Was Professoren aus dem Urlaub mitbringen

Andrea Maria Dusl. Für meine illustrierte Kolumne in den Salzburger Nachrichten vom 30.7.2016.

Jeder kennt sie, die Sammler und Aufbewahrer. Die Stapler und Anhäufer. Ihre Wohnungen und Büros ähneln Müllhalden, ihre Gärten verkommen zu wuchernden Deponien: Messies. Trotz der anglophonen Anmutung des Begriffs heißt das Syndrom im Englischen “compulsive hoarding”, soviel wie: zwanghaftes Horten.

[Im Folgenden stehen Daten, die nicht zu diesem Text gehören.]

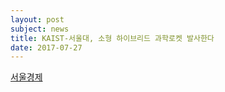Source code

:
 ```yaml
---
layout: post
subject: news
title: KAIST-서울대, 소형 하이브리드 과학로켓 발사한다
date: 2017-07-27
---
```

<a href="https://www.sedaily.com/NewsView/1OIMYV3TG6"> 서울경제</a>


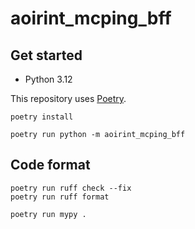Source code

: # aoirint_mcping_bff

## Get started

- Python 3.12

This repository uses [Poetry](https://github.com/python-poetry/poetry).

```shell
poetry install

poetry run python -m aoirint_mcping_bff
```

## Code format

```shell
poetry run ruff check --fix
poetry run ruff format

poetry run mypy .
```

Messies, Müllende, sollten also eher Horter genannt werden, denn das, was wir Unordnung nennen, hat für Horter eine ganz eigene Ordnung.

Der Begriff des Horts für den Schatz, das Angehäufte, die Fülle oder Menge, ist schon im 8. Jahrhundert bezeugt. Die Etymologen führen das Wort auf die rekonstruierte germanische Form *huzda, soviel wie “verborgener Schatz” zurück. Der Hort ist demnach “das ins Versteck gesetzte”, verwandt mit lateinisch custos, Wärter, “dem zum Versteck Gehörigen”.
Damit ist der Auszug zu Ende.